Please retype the material beneath this task exactly, starting with its first line and finishing with the line containing "Хотя Вриндаван занимает".
^^^^^^^^^^^^^^^^
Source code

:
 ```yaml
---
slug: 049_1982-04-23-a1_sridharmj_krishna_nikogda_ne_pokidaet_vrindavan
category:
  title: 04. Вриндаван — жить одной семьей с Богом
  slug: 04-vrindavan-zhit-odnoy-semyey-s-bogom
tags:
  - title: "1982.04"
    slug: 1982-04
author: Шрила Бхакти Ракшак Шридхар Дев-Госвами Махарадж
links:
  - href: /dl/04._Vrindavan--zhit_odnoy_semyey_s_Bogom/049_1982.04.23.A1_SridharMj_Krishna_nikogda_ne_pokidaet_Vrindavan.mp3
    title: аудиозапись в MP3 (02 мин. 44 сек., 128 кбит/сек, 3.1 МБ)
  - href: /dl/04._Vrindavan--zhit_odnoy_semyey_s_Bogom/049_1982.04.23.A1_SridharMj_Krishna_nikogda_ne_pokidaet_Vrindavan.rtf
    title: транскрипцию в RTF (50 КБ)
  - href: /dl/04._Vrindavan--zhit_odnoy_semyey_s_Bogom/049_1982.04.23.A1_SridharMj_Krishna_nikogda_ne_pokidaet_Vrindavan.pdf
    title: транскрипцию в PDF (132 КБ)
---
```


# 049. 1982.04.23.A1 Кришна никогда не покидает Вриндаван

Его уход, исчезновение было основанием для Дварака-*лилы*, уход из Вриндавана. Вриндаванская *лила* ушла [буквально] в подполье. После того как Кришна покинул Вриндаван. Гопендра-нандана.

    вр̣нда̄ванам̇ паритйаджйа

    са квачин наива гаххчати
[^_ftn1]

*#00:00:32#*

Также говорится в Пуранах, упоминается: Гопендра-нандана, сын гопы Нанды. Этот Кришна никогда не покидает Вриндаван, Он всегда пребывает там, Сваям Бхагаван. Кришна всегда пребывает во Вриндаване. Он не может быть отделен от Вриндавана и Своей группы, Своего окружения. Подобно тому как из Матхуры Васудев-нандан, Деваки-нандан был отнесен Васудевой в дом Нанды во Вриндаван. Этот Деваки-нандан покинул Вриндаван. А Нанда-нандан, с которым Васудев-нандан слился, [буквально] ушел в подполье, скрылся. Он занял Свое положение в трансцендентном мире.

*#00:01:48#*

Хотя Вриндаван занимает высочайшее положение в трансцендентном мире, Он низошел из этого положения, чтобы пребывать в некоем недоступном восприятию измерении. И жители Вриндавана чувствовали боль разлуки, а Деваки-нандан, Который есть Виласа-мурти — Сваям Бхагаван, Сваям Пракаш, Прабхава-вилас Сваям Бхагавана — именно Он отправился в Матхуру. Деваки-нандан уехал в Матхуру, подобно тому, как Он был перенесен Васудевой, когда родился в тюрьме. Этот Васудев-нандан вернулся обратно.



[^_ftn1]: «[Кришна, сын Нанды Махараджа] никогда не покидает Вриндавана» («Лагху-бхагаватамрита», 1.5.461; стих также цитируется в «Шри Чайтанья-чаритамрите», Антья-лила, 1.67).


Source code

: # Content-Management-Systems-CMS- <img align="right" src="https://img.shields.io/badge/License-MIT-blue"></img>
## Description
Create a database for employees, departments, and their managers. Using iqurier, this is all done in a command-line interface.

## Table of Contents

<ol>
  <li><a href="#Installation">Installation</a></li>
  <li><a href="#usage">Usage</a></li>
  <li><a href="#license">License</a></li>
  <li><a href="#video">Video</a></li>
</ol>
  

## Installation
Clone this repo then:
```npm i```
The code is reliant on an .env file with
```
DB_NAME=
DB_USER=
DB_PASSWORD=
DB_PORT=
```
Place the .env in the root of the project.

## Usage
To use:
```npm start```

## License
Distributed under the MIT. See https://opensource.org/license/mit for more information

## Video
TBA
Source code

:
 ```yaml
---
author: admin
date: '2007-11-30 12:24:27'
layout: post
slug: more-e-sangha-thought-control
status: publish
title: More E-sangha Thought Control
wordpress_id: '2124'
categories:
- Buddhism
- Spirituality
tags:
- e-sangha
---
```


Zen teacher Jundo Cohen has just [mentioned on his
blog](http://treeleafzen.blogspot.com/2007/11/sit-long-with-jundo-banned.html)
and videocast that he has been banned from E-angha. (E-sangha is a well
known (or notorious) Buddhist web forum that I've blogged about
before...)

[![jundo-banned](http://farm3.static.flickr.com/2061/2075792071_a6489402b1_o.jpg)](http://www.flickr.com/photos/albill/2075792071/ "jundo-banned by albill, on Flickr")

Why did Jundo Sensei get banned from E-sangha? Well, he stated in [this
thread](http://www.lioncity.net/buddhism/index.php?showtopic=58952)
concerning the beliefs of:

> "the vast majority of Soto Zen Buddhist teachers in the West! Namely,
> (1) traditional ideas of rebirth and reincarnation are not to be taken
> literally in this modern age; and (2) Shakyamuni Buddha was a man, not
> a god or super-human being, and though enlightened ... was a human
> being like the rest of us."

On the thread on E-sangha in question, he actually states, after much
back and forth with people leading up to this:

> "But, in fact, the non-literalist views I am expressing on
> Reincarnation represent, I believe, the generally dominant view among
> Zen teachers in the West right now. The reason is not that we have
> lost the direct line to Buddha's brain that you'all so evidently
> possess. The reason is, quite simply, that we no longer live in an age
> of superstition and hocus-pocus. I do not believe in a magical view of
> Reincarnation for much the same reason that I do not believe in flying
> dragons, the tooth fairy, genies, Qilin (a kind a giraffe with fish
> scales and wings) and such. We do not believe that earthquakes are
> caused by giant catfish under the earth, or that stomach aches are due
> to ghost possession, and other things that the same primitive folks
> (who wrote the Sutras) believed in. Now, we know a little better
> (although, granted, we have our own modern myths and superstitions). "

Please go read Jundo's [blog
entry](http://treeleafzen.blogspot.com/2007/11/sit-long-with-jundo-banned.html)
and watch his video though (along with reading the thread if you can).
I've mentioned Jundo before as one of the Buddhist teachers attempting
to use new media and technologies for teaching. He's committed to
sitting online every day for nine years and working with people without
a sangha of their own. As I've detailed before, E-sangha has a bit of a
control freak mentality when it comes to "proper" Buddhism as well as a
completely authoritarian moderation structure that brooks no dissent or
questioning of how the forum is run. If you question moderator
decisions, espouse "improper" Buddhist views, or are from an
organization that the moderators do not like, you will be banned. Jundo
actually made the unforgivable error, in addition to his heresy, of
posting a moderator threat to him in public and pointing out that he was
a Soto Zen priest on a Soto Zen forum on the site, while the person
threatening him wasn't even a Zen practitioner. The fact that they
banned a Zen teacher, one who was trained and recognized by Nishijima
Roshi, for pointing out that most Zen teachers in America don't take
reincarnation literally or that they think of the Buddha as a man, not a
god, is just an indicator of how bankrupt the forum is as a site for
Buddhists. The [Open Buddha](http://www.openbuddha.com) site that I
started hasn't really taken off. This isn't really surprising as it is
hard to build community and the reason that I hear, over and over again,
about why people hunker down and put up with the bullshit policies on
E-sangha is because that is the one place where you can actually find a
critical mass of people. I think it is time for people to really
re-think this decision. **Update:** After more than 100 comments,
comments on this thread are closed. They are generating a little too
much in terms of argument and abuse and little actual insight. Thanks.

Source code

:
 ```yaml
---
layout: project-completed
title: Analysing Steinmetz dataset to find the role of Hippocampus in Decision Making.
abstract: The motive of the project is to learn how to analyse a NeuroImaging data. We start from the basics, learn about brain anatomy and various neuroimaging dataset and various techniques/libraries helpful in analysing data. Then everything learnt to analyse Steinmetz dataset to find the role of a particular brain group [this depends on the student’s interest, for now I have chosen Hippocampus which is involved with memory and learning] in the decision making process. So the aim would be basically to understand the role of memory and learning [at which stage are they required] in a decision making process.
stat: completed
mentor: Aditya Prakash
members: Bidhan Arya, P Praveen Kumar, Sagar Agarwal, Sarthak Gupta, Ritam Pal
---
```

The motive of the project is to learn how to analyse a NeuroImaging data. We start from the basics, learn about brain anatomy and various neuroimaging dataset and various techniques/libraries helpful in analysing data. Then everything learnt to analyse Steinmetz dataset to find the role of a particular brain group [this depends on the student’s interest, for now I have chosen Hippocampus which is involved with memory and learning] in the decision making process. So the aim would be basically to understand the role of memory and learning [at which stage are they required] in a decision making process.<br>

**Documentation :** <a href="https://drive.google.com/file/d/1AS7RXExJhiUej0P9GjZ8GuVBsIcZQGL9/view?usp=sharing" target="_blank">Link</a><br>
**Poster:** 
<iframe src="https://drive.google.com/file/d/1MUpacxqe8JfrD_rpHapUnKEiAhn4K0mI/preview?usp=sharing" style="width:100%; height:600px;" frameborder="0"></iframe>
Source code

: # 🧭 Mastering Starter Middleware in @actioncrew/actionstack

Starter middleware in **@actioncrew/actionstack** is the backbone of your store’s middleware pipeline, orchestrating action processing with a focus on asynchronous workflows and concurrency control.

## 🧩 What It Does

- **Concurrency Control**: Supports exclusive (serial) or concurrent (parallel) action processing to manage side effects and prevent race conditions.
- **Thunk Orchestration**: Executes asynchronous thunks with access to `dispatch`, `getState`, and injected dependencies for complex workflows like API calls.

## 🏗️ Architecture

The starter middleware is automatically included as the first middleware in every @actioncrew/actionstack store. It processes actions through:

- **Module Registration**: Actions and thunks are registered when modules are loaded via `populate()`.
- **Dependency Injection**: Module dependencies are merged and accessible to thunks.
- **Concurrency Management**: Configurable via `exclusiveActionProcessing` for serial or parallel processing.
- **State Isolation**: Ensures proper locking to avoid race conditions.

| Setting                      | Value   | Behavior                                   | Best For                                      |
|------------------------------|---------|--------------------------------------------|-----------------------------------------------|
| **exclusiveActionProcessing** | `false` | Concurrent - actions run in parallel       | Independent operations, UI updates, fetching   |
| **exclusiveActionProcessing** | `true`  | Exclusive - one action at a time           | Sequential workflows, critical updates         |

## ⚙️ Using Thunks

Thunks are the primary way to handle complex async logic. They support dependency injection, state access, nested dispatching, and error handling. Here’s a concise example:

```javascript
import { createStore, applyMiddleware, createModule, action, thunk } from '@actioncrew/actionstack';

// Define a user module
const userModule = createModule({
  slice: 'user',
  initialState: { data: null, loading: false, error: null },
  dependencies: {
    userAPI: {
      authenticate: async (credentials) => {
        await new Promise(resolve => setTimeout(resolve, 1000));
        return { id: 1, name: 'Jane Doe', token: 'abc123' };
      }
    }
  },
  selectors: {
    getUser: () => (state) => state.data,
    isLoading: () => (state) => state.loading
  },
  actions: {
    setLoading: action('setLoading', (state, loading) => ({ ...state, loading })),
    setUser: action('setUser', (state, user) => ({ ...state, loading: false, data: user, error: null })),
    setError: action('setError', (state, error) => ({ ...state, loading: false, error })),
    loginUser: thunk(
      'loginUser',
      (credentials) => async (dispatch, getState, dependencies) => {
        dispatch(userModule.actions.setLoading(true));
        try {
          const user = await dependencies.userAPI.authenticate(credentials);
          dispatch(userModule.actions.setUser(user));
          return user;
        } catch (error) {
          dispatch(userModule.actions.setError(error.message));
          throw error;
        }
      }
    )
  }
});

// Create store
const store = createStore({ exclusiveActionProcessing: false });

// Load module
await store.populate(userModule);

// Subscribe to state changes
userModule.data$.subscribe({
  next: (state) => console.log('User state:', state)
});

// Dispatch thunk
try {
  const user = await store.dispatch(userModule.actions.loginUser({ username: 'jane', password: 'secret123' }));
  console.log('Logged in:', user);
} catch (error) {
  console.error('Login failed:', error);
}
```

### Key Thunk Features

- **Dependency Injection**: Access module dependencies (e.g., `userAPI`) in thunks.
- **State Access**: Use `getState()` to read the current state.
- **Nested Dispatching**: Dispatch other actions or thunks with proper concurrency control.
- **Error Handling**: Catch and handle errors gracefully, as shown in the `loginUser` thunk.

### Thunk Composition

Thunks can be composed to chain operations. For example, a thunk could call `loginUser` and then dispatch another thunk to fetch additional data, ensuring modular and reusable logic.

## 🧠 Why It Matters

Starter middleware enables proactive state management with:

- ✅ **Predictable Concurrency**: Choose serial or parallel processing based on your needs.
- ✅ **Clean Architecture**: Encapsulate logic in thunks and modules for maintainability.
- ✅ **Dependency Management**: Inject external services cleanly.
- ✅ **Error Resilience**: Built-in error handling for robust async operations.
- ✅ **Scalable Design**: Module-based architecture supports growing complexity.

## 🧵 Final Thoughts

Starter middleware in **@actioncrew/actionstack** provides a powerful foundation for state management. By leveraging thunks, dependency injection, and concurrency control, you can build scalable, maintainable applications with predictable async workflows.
^^^^^^^^^^^^^^^^
▶ **SOLUTION**:
Source code

:
 ```yaml
---
slug: 049_1982-04-23-a1_sridharmj_krishna_nikogda_ne_pokidaet_vrindavan
category:
  title: 04. Вриндаван — жить одной семьей с Богом
  slug: 04-vrindavan-zhit-odnoy-semyey-s-bogom
tags:
  - title: "1982.04"
    slug: 1982-04
author: Шрила Бхакти Ракшак Шридхар Дев-Госвами Махарадж
links:
  - href: /dl/04._Vrindavan--zhit_odnoy_semyey_s_Bogom/049_1982.04.23.A1_SridharMj_Krishna_nikogda_ne_pokidaet_Vrindavan.mp3
    title: аудиозапись в MP3 (02 мин. 44 сек., 128 кбит/сек, 3.1 МБ)
  - href: /dl/04._Vrindavan--zhit_odnoy_semyey_s_Bogom/049_1982.04.23.A1_SridharMj_Krishna_nikogda_ne_pokidaet_Vrindavan.rtf
    title: транскрипцию в RTF (50 КБ)
  - href: /dl/04._Vrindavan--zhit_odnoy_semyey_s_Bogom/049_1982.04.23.A1_SridharMj_Krishna_nikogda_ne_pokidaet_Vrindavan.pdf
    title: транскрипцию в PDF (132 КБ)
---
```


# 049. 1982.04.23.A1 Кришна никогда не покидает Вриндаван

Его уход, исчезновение было основанием для Дварака-*лилы*, уход из Вриндавана. Вриндаванская *лила* ушла [буквально] в подполье. После того как Кришна покинул Вриндаван. Гопендра-нандана.

    вр̣нда̄ванам̇ паритйаджйа

    са квачин наива гаххчати
[^_ftn1]

*#00:00:32#*

Также говорится в Пуранах, упоминается: Гопендра-нандана, сын гопы Нанды. Этот Кришна никогда не покидает Вриндаван, Он всегда пребывает там, Сваям Бхагаван. Кришна всегда пребывает во Вриндаване. Он не может быть отделен от Вриндавана и Своей группы, Своего окружения. Подобно тому как из Матхуры Васудев-нандан, Деваки-нандан был отнесен Васудевой в дом Нанды во Вриндаван. Этот Деваки-нандан покинул Вриндаван. А Нанда-нандан, с которым Васудев-нандан слился, [буквально] ушел в подполье, скрылся. Он занял Свое положение в трансцендентном мире.

*#00:01:48#*

Хотя Вриндаван занимает высочайшее положение в трансцендентном мире, Он низошел из этого положения, чтобы пребывать в некоем недоступном восприятию измерении. И жители Вриндавана чувствовали боль разлуки, а Деваки-нандан, Который есть Виласа-мурти — Сваям Бхагаван, Сваям Пракаш, Прабхава-вилас Сваям Бхагавана — именно Он отправился в Матхуру. Деваки-нандан уехал в Матхуру, подобно тому, как Он был перенесен Васудевой, когда родился в тюрьме. Этот Васудев-нандан вернулся обратно.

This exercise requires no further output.